L'administration américaine actuelle ne semble pas procéder à un examen de sa position sur Jérusalem depuis que le président Trump a décidé de la reconnaître comme la capitale d'Israël.

A peine une semaine après la décision de Jérusalem, un responsable américain a déclaré que le « mur des lamentations » devrait rester entre les mains d'Israël de toute façon. La Maison Blanche a affirmé que les Etats-Unis considéraient le « mur des lamentations » à Jérusalem  (c'est-à-dire le mur « Al Buraq », qui  est le mur ouest de la mosquée Al-Aqsa) fait partie d'Israël. Les remarques sont venues sur les lèvres d'un haut responsable de la Maison Blanche, en prévision de la visite du vice-président Mike Bens prévue en Israël la semaine prochaine!

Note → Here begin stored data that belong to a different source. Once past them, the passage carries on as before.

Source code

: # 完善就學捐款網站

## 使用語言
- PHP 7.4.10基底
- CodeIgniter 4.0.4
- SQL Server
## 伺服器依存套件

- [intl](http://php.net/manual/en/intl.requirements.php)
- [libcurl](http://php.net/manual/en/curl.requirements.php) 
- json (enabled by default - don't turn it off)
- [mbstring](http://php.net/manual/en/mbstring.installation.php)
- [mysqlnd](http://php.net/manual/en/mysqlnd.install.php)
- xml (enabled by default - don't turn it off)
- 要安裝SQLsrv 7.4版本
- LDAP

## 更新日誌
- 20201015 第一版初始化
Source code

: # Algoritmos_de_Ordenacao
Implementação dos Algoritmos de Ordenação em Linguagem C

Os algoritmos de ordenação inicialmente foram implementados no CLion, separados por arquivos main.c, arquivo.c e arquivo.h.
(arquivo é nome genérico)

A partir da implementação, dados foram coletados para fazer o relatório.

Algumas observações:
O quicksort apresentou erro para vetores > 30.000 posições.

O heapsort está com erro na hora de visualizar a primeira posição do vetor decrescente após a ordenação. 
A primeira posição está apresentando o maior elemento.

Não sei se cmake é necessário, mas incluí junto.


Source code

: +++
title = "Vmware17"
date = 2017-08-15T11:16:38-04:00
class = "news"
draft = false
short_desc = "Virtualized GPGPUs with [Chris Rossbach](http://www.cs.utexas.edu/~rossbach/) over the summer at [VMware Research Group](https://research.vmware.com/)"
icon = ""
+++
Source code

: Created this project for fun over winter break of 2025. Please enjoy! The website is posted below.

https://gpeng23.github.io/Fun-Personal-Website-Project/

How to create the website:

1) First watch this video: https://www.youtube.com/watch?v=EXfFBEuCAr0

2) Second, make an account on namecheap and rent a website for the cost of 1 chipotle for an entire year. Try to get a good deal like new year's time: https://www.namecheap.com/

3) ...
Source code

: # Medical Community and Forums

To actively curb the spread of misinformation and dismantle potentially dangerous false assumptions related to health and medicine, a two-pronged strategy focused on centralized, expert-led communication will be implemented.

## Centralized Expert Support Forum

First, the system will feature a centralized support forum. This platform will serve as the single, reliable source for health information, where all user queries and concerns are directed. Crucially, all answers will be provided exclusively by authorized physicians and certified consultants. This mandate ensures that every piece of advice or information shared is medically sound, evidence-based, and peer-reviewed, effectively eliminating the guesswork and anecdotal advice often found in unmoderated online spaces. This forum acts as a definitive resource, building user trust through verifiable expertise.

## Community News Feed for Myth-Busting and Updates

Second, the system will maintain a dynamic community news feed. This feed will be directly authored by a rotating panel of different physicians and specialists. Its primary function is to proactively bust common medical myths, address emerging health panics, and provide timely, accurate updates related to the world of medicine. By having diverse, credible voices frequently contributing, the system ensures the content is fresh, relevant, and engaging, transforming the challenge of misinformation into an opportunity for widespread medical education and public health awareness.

Je ne pense pas que cela est émis par l'administration américaine de manière aléatoire, mais je crois que cela représente une création délibérée d'une déclaration d'un plan américain intégré pour la paix au Moyen-Orient. Chaque point de ce plan est « passé » en temps opportun, avec une absorption des réactions qui l’accompagnent, dans l'espoir d’achever l'ensemble des aspects du plan après une certaine période de temps connue seulement par l’administration américaine!

L'administration américaine actuelle envisage la question de ces réactions de manière fausse. Elle croit que la passion et la colère seront suivies par le calme, ce qui n'est pas vrai. Personne n'a pas mentionné que les pays arabes et islamiques lanceront une guerre mondiale contre les Etats-Unis en raison de leurs positions partiale envers Israël, car cela n'est pas possible du tout pour des considérations et des raisons connues de tous, au premier rang desquelles l'équilibre des pouvoirs politique, stratégique et militaire, qui ne permet que les réactions actuelles.

Si la Maison Blanche lit de manière correcte les avertissements émis contre elle, elle va se rendre compte qu’ils ne représentent pas une réaction officielle des pays arabes et islamiques, mais que ce sont des conséquences de la partialité américaine. Tout le monde sait qu'il y a un usage politique des positions des États-Unis dans la région, et il y a un commerce en plein essor des slogans à la fois par les dirigeants démagogues comme le chef du Hezbollah libanais Hassan Nasrallah et les mollahs de l'Iran et les dirigeants d'organisations terroristes et d'autres. Et il y a un jeu avec les sentiments de millions de jeunes arabes et musulmans, et il y a aussi une confusion qui peut donner lieu à la planification d’attaques terroristes à la fois de façon ordonnée, ou par un acte individuel selon la théorie des « loups solitaires », dont l’Occident en particulier a souffert au cours des deux dernières années.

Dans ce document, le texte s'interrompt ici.